On 8/7/20 12:06 PM, Lois Foltan wrote:
Hi Ioi,
Overall looks promising. I have some review comments below, but
not a complete review. I concentrated on the JVM side primarily
how the archived module graph is read in, how the ModuleEntry and
PackageEntry tables are created from the archive for the 3 builtin
loaders and potential timing issues during start up.
On 7/22/2020 3:36 PM, Ioi Lam wrote:
https://bugs.openjdk.java.net/browse/JDK-8244778
http://cr.openjdk.java.net/~iklam/jdk16/8244778-archive-full-module-graph.v01/
Please review this patch that stores the full module graph in the CDS
archive heap. This reduces the initialization time of the basic
JVM by
about 22%:
$ perf stat -r 100 bin/java -version
before: 98,219,329 instructions 0.03971 secs elapsed (+- 0.44%)
after: 55,835,815 instructions 0.03109 secs elapsed (+- 0.65%)
[1] Start with ModuleBootstrap.java. The current implementation is
quite restrictive: the archived module graph is used only when no
module options are specified.
See ModuleBootstrap.mayUseArchivedBootLayer().
We can probably support options such as main module and module
path
in a future RFE.
Yes, I noticed the restrictions. The JBS issue discusses the
possibility of using the dumped module graph in the event that the
value of the options are the same. I think for this implementation
to be viable and have a positive impact you should consider
comparing at least the options --add-modules, --add-exports and
--add-reads.
I agree. I want to keep the changes minimal in this RFE, and will
add more support for other use cases in follow-on RFEs. Instead of
requiring these options to be unspecified, we can relax the
restriction such that these options must be the same between archive
dump time and run time.
Sounds good!
[2] In the current JDK implementation, there is no single object
that represents "the module graph". Most of the information
is stored in the archive bootLayer object, but a few additional
restoration operations need to be performed:
+ See ModuleBootstrap.getArchivedBootLayer()

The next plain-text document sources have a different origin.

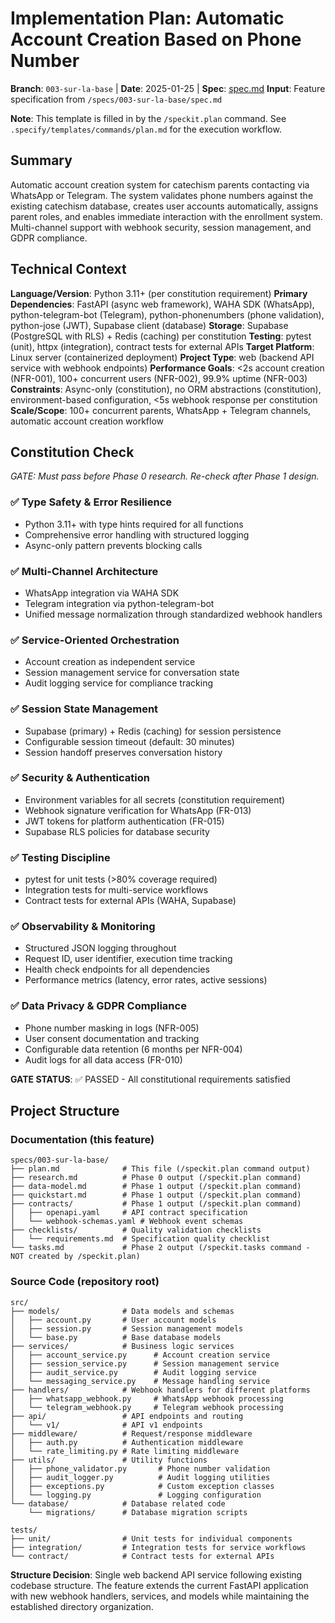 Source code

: # Implementation Plan: Automatic Account Creation Based on Phone Number

**Branch**: `003-sur-la-base` | **Date**: 2025-01-25 | **Spec**: [spec.md](spec.md)
**Input**: Feature specification from `/specs/003-sur-la-base/spec.md`

**Note**: This template is filled in by the `/speckit.plan` command. See `.specify/templates/commands/plan.md` for the execution workflow.

## Summary

Automatic account creation system for catechism parents contacting via WhatsApp or Telegram. The system validates phone numbers against the existing catechism database, creates user accounts automatically, assigns parent roles, and enables immediate interaction with the enrollment system. Multi-channel support with webhook security, session management, and GDPR compliance.

## Technical Context

**Language/Version**: Python 3.11+ (per constitution requirement)
**Primary Dependencies**: FastAPI (async web framework), WAHA SDK (WhatsApp), python-telegram-bot (Telegram), python-phonenumbers (phone validation), python-jose (JWT), Supabase client (database)
**Storage**: Supabase (PostgreSQL with RLS) + Redis (caching) per constitution
**Testing**: pytest (unit), httpx (integration), contract tests for external APIs
**Target Platform**: Linux server (containerized deployment)
**Project Type**: web (backend API service with webhook endpoints)
**Performance Goals**: <2s account creation (NFR-001), 100+ concurrent users (NFR-002), 99.9% uptime (NFR-003)
**Constraints**: Async-only (constitution), no ORM abstractions (constitution), environment-based configuration, <5s webhook response per constitution
**Scale/Scope**: 100+ concurrent parents, WhatsApp + Telegram channels, automatic account creation workflow

## Constitution Check

*GATE: Must pass before Phase 0 research. Re-check after Phase 1 design.*

### ✅ Type Safety & Error Resilience
- Python 3.11+ with type hints required for all functions
- Comprehensive error handling with structured logging
- Async-only pattern prevents blocking calls

### ✅ Multi-Channel Architecture
- WhatsApp integration via WAHA SDK
- Telegram integration via python-telegram-bot
- Unified message normalization through standardized webhook handlers

### ✅ Service-Oriented Orchestration
- Account creation as independent service
- Session management service for conversation state
- Audit logging service for compliance tracking

### ✅ Session State Management
- Supabase (primary) + Redis (caching) for session persistence
- Configurable session timeout (default: 30 minutes)
- Session handoff preserves conversation history

### ✅ Security & Authentication
- Environment variables for all secrets (constitution requirement)
- Webhook signature verification for WhatsApp (FR-013)
- JWT tokens for platform authentication (FR-015)
- Supabase RLS policies for database security

### ✅ Testing Discipline
- pytest for unit tests (>80% coverage required)
- Integration tests for multi-service workflows
- Contract tests for external APIs (WAHA, Supabase)

### ✅ Observability & Monitoring
- Structured JSON logging throughout
- Request ID, user identifier, execution time tracking
- Health check endpoints for all dependencies
- Performance metrics (latency, error rates, active sessions)

### ✅ Data Privacy & GDPR Compliance
- Phone number masking in logs (NFR-005)
- User consent documentation and tracking
- Configurable data retention (6 months per NFR-004)
- Audit logs for all data access (FR-010)

**GATE STATUS**: ✅ PASSED - All constitutional requirements satisfied

## Project Structure

### Documentation (this feature)

```
specs/003-sur-la-base/
├── plan.md              # This file (/speckit.plan command output)
├── research.md          # Phase 0 output (/speckit.plan command)
├── data-model.md        # Phase 1 output (/speckit.plan command)
├── quickstart.md        # Phase 1 output (/speckit.plan command)
├── contracts/           # Phase 1 output (/speckit.plan command)
│   ├── openapi.yaml     # API contract specification
│   └── webhook-schemas.yaml # Webhook event schemas
├── checklists/          # Quality validation checklists
│   └── requirements.md  # Specification quality checklist
└── tasks.md             # Phase 2 output (/speckit.tasks command - NOT created by /speckit.plan)
```

### Source Code (repository root)

```
src/
├── models/              # Data models and schemas
│   ├── account.py       # User account models
│   ├── session.py       # Session management models
│   └── base.py          # Base database models
├── services/            # Business logic services
│   ├── account_service.py      # Account creation service
│   ├── session_service.py      # Session management service
│   ├── audit_service.py        # Audit logging service
│   └── messaging_service.py    # Message handling service
├── handlers/            # Webhook handlers for different platforms
│   ├── whatsapp_webhook.py     # WhatsApp webhook processing
│   └── telegram_webhook.py     # Telegram webhook processing
├── api/                 # API endpoints and routing
│   └── v1/              # API v1 endpoints
├── middleware/          # Request/response middleware
│   ├── auth.py          # Authentication middleware
│   └── rate_limiting.py # Rate limiting middleware
├── utils/               # Utility functions
│   ├── phone_validator.py       # Phone number validation
│   ├── audit_logger.py          # Audit logging utilities
│   ├── exceptions.py            # Custom exception classes
│   └── logging.py               # Logging configuration
└── database/            # Database related code
    └── migrations/      # Database migration scripts

tests/
├── unit/                # Unit tests for individual components
├── integration/         # Integration tests for service workflows
└── contract/            # Contract tests for external APIs
```

**Structure Decision**: Single web backend API service following existing codebase structure. The feature extends the current FastAPI application with new webhook handlers, services, and models while maintaining the established directory organization.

+ Some static fields need to be archived/restored in
Module.java, BuiltinClassLoader.java, ClassLoaders.java
and BootLoader.java
[3] I ran into a complication with two loader instances of
PlatformClassLoader and AppClassLoader. They are stored in
multiple tables inside the module graph (e.g.,
BuiltinClassLoader$LoadedModule) so I cannot easily recreate
them at runtime.
However, these two loaders contain information specific to the
dump time VM lifecycle (such as the classes that were loaded
during CDS dumping) that need to be scrubbed. I couldn't find an
elegant way of doing this, so I added a private
"resetArchivedStates"
method to a few classes. They are called inside
HeapShared::reset_archived_object_states().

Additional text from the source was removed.